**Pictures paired with source code**
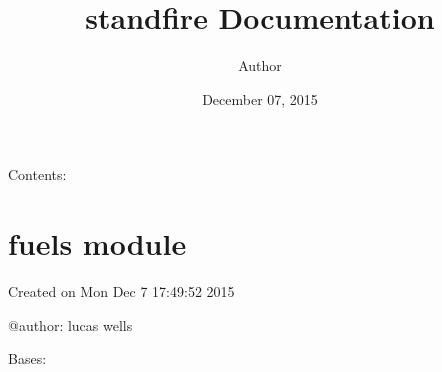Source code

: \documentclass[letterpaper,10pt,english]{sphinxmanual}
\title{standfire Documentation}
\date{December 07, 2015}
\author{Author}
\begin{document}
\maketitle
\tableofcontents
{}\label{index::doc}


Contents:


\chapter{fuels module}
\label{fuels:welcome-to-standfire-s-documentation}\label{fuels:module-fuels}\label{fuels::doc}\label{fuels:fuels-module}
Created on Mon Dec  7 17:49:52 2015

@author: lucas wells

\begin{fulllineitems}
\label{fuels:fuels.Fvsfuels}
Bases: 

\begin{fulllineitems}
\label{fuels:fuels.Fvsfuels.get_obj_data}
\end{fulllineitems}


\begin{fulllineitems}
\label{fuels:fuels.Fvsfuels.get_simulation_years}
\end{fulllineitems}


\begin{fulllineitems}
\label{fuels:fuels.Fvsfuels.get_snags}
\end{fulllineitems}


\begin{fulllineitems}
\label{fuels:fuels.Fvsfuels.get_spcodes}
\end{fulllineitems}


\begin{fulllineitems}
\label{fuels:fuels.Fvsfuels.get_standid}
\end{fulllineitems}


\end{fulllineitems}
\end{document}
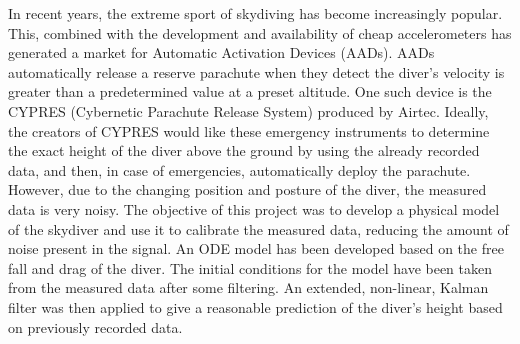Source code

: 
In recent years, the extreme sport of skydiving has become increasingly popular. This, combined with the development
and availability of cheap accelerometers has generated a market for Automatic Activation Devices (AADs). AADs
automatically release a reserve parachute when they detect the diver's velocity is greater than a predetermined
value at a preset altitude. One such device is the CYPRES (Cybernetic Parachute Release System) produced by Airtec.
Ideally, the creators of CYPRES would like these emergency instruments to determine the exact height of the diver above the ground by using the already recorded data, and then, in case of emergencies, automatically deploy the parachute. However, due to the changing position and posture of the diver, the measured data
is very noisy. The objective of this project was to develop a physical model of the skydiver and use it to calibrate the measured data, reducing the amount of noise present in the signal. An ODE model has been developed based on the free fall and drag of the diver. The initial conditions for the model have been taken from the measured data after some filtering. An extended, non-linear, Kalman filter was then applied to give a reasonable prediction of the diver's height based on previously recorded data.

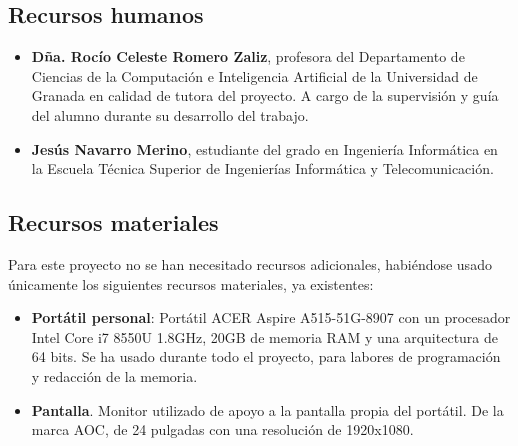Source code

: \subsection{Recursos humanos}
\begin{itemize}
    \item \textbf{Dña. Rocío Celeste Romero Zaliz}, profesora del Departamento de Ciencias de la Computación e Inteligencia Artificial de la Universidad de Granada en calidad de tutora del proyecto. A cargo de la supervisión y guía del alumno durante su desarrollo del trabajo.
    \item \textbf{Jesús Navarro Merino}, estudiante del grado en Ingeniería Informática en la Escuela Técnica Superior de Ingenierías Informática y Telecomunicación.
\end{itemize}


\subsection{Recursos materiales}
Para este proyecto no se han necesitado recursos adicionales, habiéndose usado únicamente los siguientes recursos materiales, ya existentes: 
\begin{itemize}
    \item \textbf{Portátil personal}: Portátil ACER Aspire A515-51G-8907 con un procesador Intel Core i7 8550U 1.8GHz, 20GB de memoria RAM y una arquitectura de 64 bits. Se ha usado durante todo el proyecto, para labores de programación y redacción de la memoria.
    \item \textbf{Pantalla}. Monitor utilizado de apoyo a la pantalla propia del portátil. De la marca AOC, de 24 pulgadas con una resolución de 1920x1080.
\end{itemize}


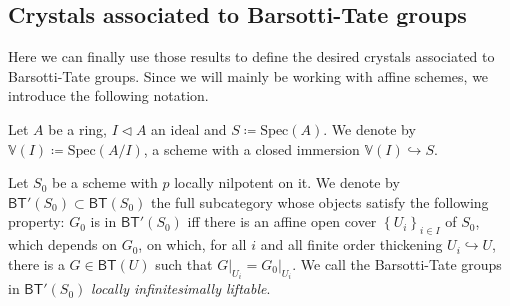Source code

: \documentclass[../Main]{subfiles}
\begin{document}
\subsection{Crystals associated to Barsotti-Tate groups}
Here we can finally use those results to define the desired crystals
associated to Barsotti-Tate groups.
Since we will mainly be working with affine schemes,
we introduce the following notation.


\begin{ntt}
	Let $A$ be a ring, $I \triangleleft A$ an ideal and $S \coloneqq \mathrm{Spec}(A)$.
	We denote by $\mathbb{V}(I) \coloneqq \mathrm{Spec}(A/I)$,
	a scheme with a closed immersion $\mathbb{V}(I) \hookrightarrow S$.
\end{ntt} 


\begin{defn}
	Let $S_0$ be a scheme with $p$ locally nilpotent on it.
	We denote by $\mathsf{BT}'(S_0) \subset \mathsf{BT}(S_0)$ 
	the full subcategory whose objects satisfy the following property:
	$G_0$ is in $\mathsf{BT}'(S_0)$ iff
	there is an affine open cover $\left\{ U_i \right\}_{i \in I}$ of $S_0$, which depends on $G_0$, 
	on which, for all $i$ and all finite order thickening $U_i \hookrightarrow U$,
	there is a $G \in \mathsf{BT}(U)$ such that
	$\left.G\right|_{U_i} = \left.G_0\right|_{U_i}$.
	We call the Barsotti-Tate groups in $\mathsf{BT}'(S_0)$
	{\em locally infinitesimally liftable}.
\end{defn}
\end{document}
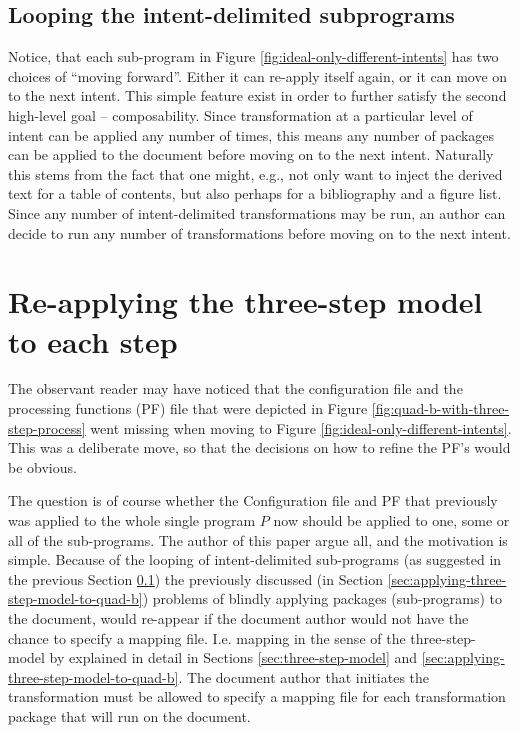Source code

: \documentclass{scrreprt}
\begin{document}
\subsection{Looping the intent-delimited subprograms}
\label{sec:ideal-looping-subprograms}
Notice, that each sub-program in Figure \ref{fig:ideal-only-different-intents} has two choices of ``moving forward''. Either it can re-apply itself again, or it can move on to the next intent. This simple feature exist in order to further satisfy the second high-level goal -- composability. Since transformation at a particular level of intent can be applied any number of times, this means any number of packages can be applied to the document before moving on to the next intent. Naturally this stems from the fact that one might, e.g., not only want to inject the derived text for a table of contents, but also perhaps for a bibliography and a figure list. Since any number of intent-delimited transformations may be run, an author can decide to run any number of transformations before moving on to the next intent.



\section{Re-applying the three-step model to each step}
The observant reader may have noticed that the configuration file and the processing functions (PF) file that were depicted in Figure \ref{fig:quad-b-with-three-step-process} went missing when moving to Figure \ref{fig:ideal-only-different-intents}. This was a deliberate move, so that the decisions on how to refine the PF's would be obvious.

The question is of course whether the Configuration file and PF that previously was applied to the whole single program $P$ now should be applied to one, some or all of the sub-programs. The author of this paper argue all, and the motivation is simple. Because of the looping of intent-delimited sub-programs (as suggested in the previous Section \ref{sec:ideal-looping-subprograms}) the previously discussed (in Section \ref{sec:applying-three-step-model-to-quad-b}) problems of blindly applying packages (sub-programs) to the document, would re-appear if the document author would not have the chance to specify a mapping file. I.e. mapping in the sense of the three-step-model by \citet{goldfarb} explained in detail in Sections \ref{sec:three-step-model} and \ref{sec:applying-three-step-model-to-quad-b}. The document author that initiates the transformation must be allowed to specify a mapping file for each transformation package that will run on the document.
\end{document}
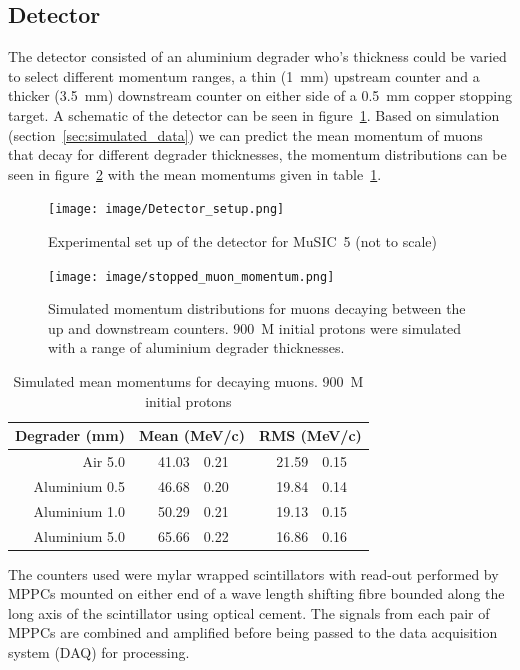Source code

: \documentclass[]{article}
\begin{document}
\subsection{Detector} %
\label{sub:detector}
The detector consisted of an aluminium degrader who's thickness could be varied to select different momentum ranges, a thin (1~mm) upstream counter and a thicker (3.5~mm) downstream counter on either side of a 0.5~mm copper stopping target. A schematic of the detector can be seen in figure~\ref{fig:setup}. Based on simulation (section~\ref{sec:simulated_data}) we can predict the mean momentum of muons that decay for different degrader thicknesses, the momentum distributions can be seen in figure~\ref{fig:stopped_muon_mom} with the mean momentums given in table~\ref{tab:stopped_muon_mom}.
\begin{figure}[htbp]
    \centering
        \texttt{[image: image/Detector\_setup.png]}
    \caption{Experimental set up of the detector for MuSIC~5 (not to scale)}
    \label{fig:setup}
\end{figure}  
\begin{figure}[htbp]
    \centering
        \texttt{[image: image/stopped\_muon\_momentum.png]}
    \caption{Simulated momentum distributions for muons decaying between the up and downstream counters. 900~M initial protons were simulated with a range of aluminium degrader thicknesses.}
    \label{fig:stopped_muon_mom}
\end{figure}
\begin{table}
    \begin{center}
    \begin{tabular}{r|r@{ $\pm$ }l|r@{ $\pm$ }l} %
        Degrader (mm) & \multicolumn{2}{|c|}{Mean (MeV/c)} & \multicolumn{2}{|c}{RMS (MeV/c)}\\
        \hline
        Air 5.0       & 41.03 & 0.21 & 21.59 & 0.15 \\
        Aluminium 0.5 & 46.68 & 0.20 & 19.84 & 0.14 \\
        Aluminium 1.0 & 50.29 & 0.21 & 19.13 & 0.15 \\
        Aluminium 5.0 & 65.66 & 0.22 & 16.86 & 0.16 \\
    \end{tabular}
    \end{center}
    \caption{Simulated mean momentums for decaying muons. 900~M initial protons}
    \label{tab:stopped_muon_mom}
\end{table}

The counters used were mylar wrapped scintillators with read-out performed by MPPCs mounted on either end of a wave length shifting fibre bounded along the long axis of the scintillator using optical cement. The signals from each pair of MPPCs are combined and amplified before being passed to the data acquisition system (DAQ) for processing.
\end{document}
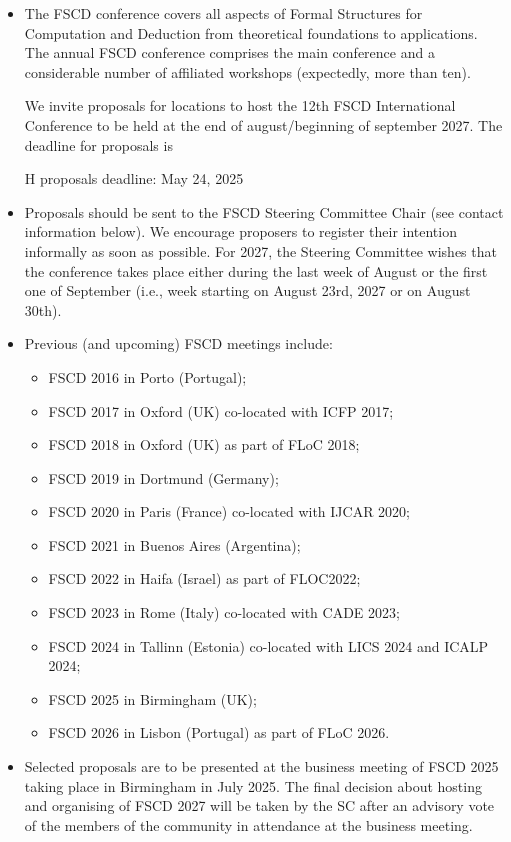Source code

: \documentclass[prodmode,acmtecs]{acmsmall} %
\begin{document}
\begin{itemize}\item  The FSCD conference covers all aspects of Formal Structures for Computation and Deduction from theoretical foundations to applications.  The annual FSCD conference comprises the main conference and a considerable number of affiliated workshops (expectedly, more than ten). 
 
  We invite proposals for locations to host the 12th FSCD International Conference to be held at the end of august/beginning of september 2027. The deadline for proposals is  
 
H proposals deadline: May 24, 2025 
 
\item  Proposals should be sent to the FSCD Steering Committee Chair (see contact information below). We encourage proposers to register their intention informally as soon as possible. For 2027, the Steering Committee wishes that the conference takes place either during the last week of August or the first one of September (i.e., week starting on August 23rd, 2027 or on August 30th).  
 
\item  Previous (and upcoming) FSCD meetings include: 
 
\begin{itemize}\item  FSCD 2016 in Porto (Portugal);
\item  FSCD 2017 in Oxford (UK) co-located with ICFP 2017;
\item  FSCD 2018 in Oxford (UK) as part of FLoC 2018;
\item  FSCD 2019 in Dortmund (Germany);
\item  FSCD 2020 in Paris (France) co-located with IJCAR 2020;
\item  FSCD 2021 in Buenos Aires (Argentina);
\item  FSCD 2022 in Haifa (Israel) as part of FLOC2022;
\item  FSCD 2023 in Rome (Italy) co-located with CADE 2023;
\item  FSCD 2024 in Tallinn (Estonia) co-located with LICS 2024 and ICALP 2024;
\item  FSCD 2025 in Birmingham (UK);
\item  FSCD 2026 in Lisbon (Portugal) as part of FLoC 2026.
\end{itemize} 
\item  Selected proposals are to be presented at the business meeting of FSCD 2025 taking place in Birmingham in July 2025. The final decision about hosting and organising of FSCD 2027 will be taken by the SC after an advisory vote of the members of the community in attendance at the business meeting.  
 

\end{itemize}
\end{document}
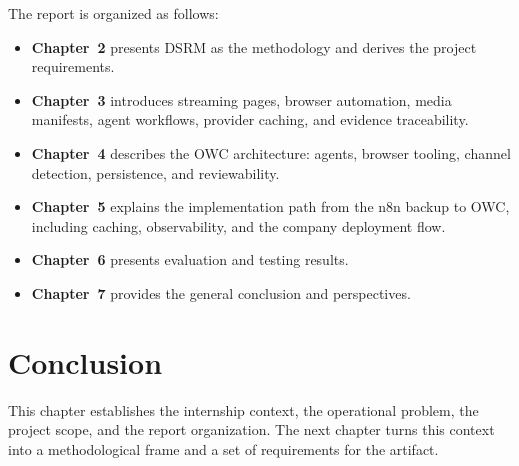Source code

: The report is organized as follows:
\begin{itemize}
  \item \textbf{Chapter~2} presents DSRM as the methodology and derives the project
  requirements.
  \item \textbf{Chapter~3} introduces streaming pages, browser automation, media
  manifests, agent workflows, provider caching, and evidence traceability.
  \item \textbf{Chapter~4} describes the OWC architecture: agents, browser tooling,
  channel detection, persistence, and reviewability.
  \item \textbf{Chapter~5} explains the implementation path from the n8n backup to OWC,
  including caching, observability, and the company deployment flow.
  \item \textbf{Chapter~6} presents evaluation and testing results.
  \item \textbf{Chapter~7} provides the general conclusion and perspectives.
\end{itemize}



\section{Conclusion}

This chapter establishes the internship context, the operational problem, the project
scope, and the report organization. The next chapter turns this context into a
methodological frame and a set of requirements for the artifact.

**Task statement**
From the first line of the records down through the line containing "value at a preset", transcribe exactly those lines and no others, both ends kept, pictures dropped.

**Written answer**
Source code

: \documentclass[letterpaper,10pt,english]{sphinxmanual}
\title{standfire Documentation}
\date{December 07, 2015}
\author{Author}
\begin{document}
\maketitle
\tableofcontents
{}\label{index::doc}


Contents:


\chapter{fuels module}
\label{fuels:welcome-to-standfire-s-documentation}\label{fuels:module-fuels}\label{fuels::doc}\label{fuels:fuels-module}
Created on Mon Dec  7 17:49:52 2015

@author: lucas wells

\begin{fulllineitems}
\label{fuels:fuels.Fvsfuels}
Bases: 

\begin{fulllineitems}
\label{fuels:fuels.Fvsfuels.get_obj_data}
\end{fulllineitems}


\begin{fulllineitems}
\label{fuels:fuels.Fvsfuels.get_simulation_years}
\end{fulllineitems}


\begin{fulllineitems}
\label{fuels:fuels.Fvsfuels.get_snags}
\end{fulllineitems}


\begin{fulllineitems}
\label{fuels:fuels.Fvsfuels.get_spcodes}
\end{fulllineitems}


\begin{fulllineitems}
\label{fuels:fuels.Fvsfuels.get_standid}
\end{fulllineitems}


\end{fulllineitems}
\end{document}
Source code

: 
In recent years, the extreme sport of skydiving has become increasingly popular. This, combined with the development
and availability of cheap accelerometers has generated a market for Automatic Activation Devices (AADs). AADs
automatically release a reserve parachute when they detect the diver's velocity is greater than a predetermined
value at a preset altitude. One such device is the CYPRES (Cybernetic Parachute Release System) produced by Airtec.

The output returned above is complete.